I have a table foodbar, created with the following DDL. (I am using mySQL 5.1.x)
CREATE TABLE foodbar (
id INT NOT NULL AUTO_INCREMENT,
user_id INT NOT NULL,
weight double not null,
created_at date not null
);
I have four questions:
How may I write a query that returns
a result set that gives me the
following information: user_id,
weight_gain where weight_gain is
the difference between a weight and
a weight that was recorded 7 days
ago.
How may I write a query that will
return the top N users with the
biggest weight gain (again say over
a week).? An 'obvious' way may be to
use the query obtained in question 1
above as a subquery, but somehow
picking the top N.
Since in question 2 (and indeed
question 1), I am searching the
records in the table using a
calculated field, indexing would be
preferable to optimise the query -
however since it is a calculated
field, it is not clear which field
to index (I'm guessing the 'weight'
field is the one that needs
indexing). Am I right in that
assumption?.
Assuming I had another field in the
foodbar table (say 'height') and I
wanted to select records from the
table based on (say) the product
(i.e. multiplication) of 'height'
and 'weight' - would I be right in
assuming again that I need to index
'height' and 'weight'?. Do I also
need to create a composite key (say
(height,weight)). If this question
is not clear, I would be happy to
clarify
I don't see why you should need the synthetic key, so I'll use this table instead:
CREATE TABLE foodbar (
user_id INT NOT NULL
, created_at date not null
, weight double not null
, PRIMARY KEY (user_id, created_at)
);
How may I write a query that returns a result set that gives me the following information: user_id, weight_gain where weight_gain is the difference between a weight and a weight that was recorded 7 days ago.
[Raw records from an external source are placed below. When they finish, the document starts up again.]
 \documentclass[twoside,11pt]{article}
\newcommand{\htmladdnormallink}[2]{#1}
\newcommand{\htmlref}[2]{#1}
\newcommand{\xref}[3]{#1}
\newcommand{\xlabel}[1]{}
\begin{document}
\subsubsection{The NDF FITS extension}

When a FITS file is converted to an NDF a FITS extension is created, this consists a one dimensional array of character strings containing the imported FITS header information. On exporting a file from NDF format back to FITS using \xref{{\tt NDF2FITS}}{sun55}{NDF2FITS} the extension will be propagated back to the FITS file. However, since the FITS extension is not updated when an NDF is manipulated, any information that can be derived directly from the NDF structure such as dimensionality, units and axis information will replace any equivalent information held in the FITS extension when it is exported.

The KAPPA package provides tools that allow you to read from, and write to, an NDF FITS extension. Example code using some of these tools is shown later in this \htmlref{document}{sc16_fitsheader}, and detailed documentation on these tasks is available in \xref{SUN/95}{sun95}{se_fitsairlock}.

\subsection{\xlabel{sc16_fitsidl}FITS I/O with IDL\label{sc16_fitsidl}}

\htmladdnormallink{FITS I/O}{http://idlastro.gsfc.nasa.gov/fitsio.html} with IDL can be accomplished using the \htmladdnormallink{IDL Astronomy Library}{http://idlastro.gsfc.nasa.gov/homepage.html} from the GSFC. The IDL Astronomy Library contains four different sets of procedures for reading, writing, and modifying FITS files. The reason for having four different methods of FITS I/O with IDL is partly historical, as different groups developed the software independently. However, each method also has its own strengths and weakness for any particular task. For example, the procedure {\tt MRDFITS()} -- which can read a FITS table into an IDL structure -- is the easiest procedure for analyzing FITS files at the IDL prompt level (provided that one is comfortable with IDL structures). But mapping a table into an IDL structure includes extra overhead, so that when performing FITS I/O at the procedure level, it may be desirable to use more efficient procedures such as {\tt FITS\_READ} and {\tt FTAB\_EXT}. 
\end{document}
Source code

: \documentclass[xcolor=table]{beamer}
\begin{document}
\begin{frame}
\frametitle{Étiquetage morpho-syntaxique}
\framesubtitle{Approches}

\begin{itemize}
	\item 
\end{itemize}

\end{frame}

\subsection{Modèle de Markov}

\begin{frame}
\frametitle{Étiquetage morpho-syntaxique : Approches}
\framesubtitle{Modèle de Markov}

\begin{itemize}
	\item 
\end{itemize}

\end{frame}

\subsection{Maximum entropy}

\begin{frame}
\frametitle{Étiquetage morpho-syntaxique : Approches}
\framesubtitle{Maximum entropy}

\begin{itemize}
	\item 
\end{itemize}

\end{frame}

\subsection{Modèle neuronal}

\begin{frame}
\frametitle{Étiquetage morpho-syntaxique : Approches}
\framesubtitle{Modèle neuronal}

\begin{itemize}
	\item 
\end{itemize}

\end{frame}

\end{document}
SELECT curr.user_id, curr.weight - prev.weight
FROM foodbar curr, foodbar prev
WHERE curr.user_id = prev.user_id
AND curr.created_at = CURRENT_DATE
AND prev.created_at = CURRENT_DATE - INTERVAL '7 days'
;
the date arithmetic syntax is probably wrong but you get the idea
How may I write a query that will return the top N users with the biggest weight gain (again say over a week).? An 'obvious' way may be to use the query obtained in question 1 above as a subquery, but somehow picking the top N.
see above, add ORDER BY curr.weight - prev.weight DESC and LIMIT N
for the last two questions: don't speculate, examine execution plans. (postgresql has EXPLAIN ANALYZE, dunno about mysql) you'll probably find you need to index columns that participate in WHERE and JOIN, not the ones that form the result set.
I think that "just somebody" covered most of what you're asking, but I'll just add that indexing columns that take part in a calculation is unlikely to help you at all unless it happens to be a covering index.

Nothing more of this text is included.